6日、マクリ、ボルソナロ両大統領(Marcos Corrêa/PR)

6日、マクリ、ボルソナロ両大統領(Marcos Corrêa/PR)

 ボルソナロ大統領は6日にアルゼンチンを訪問し、ブエノス・アイレスでマクリ大統領との首脳会談、閣僚も交えた拡大会談、同国企業家たちとの会談を行った。企業家との会談では、両国共通の通貨を作る構想などについても話し合われた。また、ボルソナロ大統領は外交上の礼儀を無視して、今年後半に行われる大統領選でのマクリ氏再選を支持した。7日付現地紙が報じている。

 ブラジルとアルゼンチンとの共同通貨の話は、南米共同市場(メルコスル)ができて間もない1990年代初頭に、メルコスル共通通貨の観点で話し合われたことがある。だが、1999年にブラジルで起きたレアル危機以降、立ち消えになっていた。
 その話が再燃しているのは、アルゼンチン側が4月末から再提案しはじめたからだ。マクリ大統領は米国訪問した際にワシントンでその話を口にした。また、同国のニコラス・ドゥジョーネ経済相は4月にリオを訪れた際にパウロ・ゲデス経済相と会い、ブラジルも両国共通通貨のプロジェクトを公表するよう求めたが、ブラジル側が拒否していた。
 ここ数年、アルゼンチンは恒常的な高インフレに悩まされている。ブラジルのインフレが年間5%未満なのに対し、同国は55%を記録している。同国のインフレの高さは、両国共通通貨誕生の障壁の一つだ。
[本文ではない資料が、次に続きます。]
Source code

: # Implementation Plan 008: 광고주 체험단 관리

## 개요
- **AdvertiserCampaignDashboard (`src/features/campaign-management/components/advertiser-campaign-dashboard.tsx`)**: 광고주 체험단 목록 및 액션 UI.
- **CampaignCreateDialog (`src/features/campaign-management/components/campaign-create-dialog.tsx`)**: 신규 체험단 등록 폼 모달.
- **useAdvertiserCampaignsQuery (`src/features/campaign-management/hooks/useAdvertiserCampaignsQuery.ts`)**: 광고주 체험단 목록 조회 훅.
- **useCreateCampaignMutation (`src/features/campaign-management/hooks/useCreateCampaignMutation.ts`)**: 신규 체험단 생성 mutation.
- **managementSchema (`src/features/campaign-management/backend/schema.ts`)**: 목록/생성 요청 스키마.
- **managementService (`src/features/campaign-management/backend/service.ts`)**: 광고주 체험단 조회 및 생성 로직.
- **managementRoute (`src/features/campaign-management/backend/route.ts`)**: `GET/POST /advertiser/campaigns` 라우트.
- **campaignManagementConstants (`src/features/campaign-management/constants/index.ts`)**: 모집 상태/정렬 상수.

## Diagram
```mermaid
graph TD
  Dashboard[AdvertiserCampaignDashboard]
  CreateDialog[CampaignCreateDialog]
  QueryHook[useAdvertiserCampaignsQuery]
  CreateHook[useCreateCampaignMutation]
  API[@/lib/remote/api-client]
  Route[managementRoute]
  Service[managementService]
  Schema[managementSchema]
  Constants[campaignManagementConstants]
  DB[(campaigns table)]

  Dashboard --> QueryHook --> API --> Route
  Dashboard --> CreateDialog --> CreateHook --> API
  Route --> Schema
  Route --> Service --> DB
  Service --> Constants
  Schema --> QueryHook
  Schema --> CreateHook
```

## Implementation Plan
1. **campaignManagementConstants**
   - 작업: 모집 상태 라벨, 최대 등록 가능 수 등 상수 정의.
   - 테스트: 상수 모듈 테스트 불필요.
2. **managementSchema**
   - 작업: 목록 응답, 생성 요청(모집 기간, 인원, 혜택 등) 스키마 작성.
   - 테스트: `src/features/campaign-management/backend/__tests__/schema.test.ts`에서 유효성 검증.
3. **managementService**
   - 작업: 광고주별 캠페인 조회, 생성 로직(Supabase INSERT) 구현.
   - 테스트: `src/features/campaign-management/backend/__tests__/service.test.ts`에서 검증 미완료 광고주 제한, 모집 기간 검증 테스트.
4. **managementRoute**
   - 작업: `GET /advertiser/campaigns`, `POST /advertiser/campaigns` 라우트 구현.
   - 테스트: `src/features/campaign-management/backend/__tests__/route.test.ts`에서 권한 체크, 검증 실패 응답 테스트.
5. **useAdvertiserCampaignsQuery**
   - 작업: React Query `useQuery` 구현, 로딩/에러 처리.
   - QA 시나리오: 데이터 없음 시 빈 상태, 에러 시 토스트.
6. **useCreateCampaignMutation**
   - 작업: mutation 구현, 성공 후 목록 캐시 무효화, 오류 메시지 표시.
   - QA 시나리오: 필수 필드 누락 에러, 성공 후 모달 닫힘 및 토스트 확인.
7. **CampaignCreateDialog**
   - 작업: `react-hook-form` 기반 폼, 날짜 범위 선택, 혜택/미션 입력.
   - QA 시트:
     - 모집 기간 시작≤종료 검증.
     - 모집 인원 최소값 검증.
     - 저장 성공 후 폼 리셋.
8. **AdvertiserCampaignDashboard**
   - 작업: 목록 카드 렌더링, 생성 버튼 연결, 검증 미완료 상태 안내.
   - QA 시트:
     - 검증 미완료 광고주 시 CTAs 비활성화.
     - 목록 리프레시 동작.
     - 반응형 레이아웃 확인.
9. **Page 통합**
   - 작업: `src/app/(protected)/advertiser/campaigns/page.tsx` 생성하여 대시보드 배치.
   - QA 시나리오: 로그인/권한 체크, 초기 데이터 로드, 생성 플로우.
ゲデス経済相は7日、「アルゼンチン側はこの構想にすっかり乗り気だが、ブラジル側は思案中で、推測の域を出ていない」との見方を表明した。
 首脳会談では、犯罪組織の撲滅や運輸、科学技術、起業問題、エネルギー問題などが話し合われた。両国国境(リオ・グランデ・ド・スル州)の水力発電所建設の可能性についても話し合われたという。
 また、ボルソナロ大統領は、この日行った演説と記者会見でマクリ大統領再選の希望を明らかにした。外交上、大統領は他国の選挙への希望を表明してはならないことになっているが、候補者の名前こそ伏せたものの、「アルゼンチン国民が、感情でなく、理性で選挙に臨めるよう、神に願った」と演説。記者会見でも「南米南部にもうひとつのベネズエラを作るわけにはいかない。キルチネリズモに戻れば、この地域に新たな経済危機が起こりうる」と語った。
 同国の大統領選は10月27日に行われるが、世論調査では、「キルチネリズモ」の張本人であるクリスチーナ・キルチネル前大統領が副候補としてついたアルベルト・フェルナンデス氏が、マクリ氏をややリードしているという。
 マクリ氏は同国の大企業の一族出身で、企業家として辣腕を振るった後に政界に転じ、大統領に選ばれた。国民は経済状況の好転を期待していたが、現在も高インフレが続き、不満が高まっている。5月29日には就任後5回目となるゼネストも起きており、苦境に立たされている。